The brightness of a pixel in a typical flat screen display is regulated by an electric field that controls the orientations of molecules of a liquid crystal. In Physical Review Letters, researchers report a much faster way of using the field to change the state of the molecules and alter the light transmission. Although the measured effect is small, it is thousands of times faster than the conventional technique and might be increased enough to allow new design options for displays.
Most liquid crystals consist of rodlike molecules that naturally line up in the same direction as their neighbors, even as the molecules flow past each other as in an ordinary liquid. This alignment has a strong influence on light travelling through the material. A typical display sandwiches the liquid crystal between two conductive, transparent plates in a stack that includes other thin optical elements. Applying a voltage between the two plates aligns the molecules in the direction perpendicular to the plates, which, in combination with the rest of the stack, prevents light from passing through. When the field is removed, the molecules align parallel to tiny grooves in the surfaces of the plates, which allows light through again.
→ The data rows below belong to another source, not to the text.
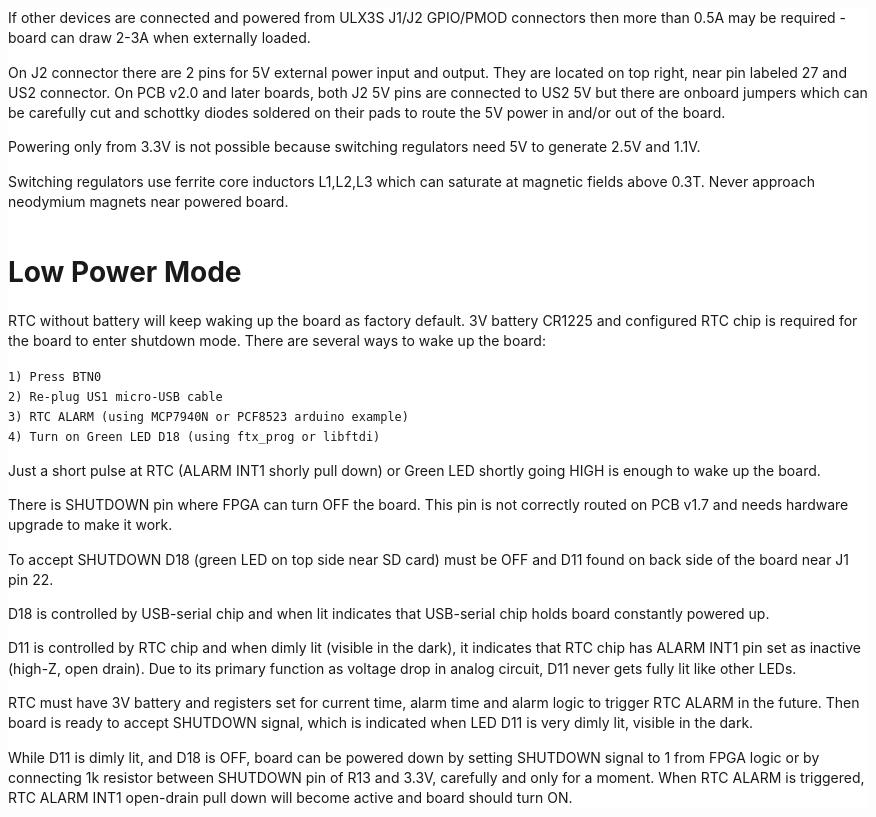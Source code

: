 If other devices are connected and powered from ULX3S J1/J2 GPIO/PMOD
connectors then more than 0.5A may be required - board can draw 2-3A
when externally loaded.

On J2 connector there are 2 pins for 5V external power input
and output. They are located on top right, near pin labeled 27 
and US2 connector. On PCB v2.0 and later boards, both J2 5V pins are
connected to US2 5V but there are onboard jumpers which can be
carefully cut and schottky diodes soldered on their pads to route the
5V power in and/or out of the board.

Powering only from 3.3V is not possible because switching regulators
need 5V to generate 2.5V and 1.1V.

Switching regulators use ferrite core inductors L1,L2,L3 which can saturate
at magnetic fields above 0.3T. Never approach neodymium magnets
near powered board.

# Low Power Mode

RTC without battery will keep waking up the board as factory default.
3V battery CR1225 and configured RTC chip is required for the board to
enter shutdown mode. There are several ways to wake up the board:

    1) Press BTN0
    2) Re-plug US1 micro-USB cable
    3) RTC ALARM (using MCP7940N or PCF8523 arduino example)
    4) Turn on Green LED D18 (using ftx_prog or libftdi)

Just a short pulse at RTC (ALARM INT1 shorly pull down) or
Green LED shortly going HIGH is enough to wake up the board.

There is SHUTDOWN pin where FPGA can turn OFF the board.
This pin is not correctly routed on PCB v1.7 and needs
hardware upgrade to make it work.

To accept SHUTDOWN D18 (green LED on top side near SD card)
must be OFF and D11 found on back side of the board near J1 pin 22.

D18 is controlled by USB-serial chip and when lit indicates that
USB-serial chip holds board constantly powered up.

D11 is controlled by RTC chip and when dimly lit (visible in the dark),
it indicates that RTC chip has ALARM INT1 pin set as inactive (high-Z, open drain).
Due to its primary function as voltage drop in analog circuit, D11 never gets fully
lit like other LEDs.

RTC must have 3V battery and registers set for current time, alarm
time and alarm logic to trigger RTC ALARM in the future. Then
board is ready to accept SHUTDOWN signal, which is indicated when LED D11
is very dimly lit, visible in the dark.

While D11 is dimly lit, and D18 is OFF, board can be powered down by
setting SHUTDOWN signal to 1 from FPGA logic or by
connecting 1k resistor between SHUTDOWN pin of R13 and 3.3V, carefully and
only for a moment. When RTC ALARM is triggered, RTC ALARM INT1 open-drain
pull down will become active and board should turn ON.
The initial alignment with the field is very fast, but when the field is removed, it takes much longer—many milliseconds—for the original orientation to spread from the surface molecules back through the rest of the fluid. For thin enough cells, this is still fast enough for full-motion video. But a team at Kent State University in Ohio, led by Oleg Lavrentovich, has now demonstrated a field-induced effect that returns to the field-free state much faster, because it doesn’t require the molecules to reorient their neighbors. “Higher speed will open new opportunities,” says team member Sergij Shiyanovskii. Extra speed could give engineers more flexibility to improve other aspects of display designs and should also help devices that rapidly reroute light beams in telecommunications and research.
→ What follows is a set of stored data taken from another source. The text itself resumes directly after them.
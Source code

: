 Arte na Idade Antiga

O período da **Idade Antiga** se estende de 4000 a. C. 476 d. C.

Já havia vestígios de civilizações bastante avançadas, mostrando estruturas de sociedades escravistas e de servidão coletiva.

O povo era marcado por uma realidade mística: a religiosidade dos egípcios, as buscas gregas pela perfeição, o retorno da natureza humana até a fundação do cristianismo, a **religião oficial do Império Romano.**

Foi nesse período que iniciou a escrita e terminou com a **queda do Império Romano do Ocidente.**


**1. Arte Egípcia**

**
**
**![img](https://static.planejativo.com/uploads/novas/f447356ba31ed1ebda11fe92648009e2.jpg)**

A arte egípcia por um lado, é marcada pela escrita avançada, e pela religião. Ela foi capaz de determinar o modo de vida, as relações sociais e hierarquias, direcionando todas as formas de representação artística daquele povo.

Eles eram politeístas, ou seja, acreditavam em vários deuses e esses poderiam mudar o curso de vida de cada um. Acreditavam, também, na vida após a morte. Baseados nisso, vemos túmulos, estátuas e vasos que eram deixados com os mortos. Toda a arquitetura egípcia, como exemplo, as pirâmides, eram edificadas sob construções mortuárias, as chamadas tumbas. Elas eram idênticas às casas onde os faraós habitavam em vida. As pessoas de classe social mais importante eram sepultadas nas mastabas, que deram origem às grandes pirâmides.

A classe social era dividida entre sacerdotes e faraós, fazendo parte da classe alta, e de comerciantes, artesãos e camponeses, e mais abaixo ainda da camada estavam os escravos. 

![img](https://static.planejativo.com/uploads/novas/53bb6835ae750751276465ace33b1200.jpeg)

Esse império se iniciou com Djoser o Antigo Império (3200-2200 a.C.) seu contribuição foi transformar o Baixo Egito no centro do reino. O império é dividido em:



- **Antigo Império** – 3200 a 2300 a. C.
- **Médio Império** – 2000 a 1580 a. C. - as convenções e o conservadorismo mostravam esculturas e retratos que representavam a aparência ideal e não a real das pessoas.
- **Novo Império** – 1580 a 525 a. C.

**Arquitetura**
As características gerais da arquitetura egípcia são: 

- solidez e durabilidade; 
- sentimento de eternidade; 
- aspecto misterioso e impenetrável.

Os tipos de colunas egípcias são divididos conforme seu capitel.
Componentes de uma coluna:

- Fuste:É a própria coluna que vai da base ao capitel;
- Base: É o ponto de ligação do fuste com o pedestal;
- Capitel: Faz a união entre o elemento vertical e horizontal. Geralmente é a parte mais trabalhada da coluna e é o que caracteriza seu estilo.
The alignment of molecules with the field is never because individual molecules deviate from their neighbors to varying degrees. But their average orientation is aligned with the field in a typical LCD display. To demonstrate the new effect, the researchers chose a molecule called CCN-47 that naturally aligns perpendicular to the field. Since the molecules start out parallel to the plates, a perpendicular field doesn’t reorient them. Instead, the field increases the uniformity of alignment—it reduces the extent of molecule-to-molecule variations. When the field is turned off, CCN-47 returns to its original state much more rapidly than conventional liquid crystals would, says Shiyanovskii, because the variations in alignment begin increasing immediately among all of the molecules. There is no delay during which the “signal” must propagate from the fluid surface.
To test the new scheme, the team shined a laser through a stack similar to a liquid-crystal display. They changed the applied voltage across a pair of plates surrounding the liquid crystal and detected the resulting change in transmitted light, which indicates the degree of molecular alignment. The researchers found that the field-induced increase in alignment caused a measurable change in light transmission that went away just tens of nanoseconds after the field was turned off.
CCN-47 is an off-the-shelf liquid crystal, and the effect was probably too small to be very useful. “We are working now to increase the amplitude,” says Shiyanovskii, for example by using liquid crystals that produce a larger effect on light transmission for the same degree of alignment. Another possibility is to use molecules shaped more like boards than like rods, which may allow them to form a so-called biaxial arrangement, in which they line up not just lengthwise but also face to face. An electric field could enhance this additional ordering, dramatically increasing the optical effect.
As for the observed changes, “it was rather clear that this kind of effect must occur,” says Florenta Costache, of the Fraunhofer Institute for Photonic Microsystems in Dresden, Germany, but until now the concept was only theoretical. Still, she cautions that the materials changes needed to enhance the effect could also make other, slow changes too big to ignore in real devices.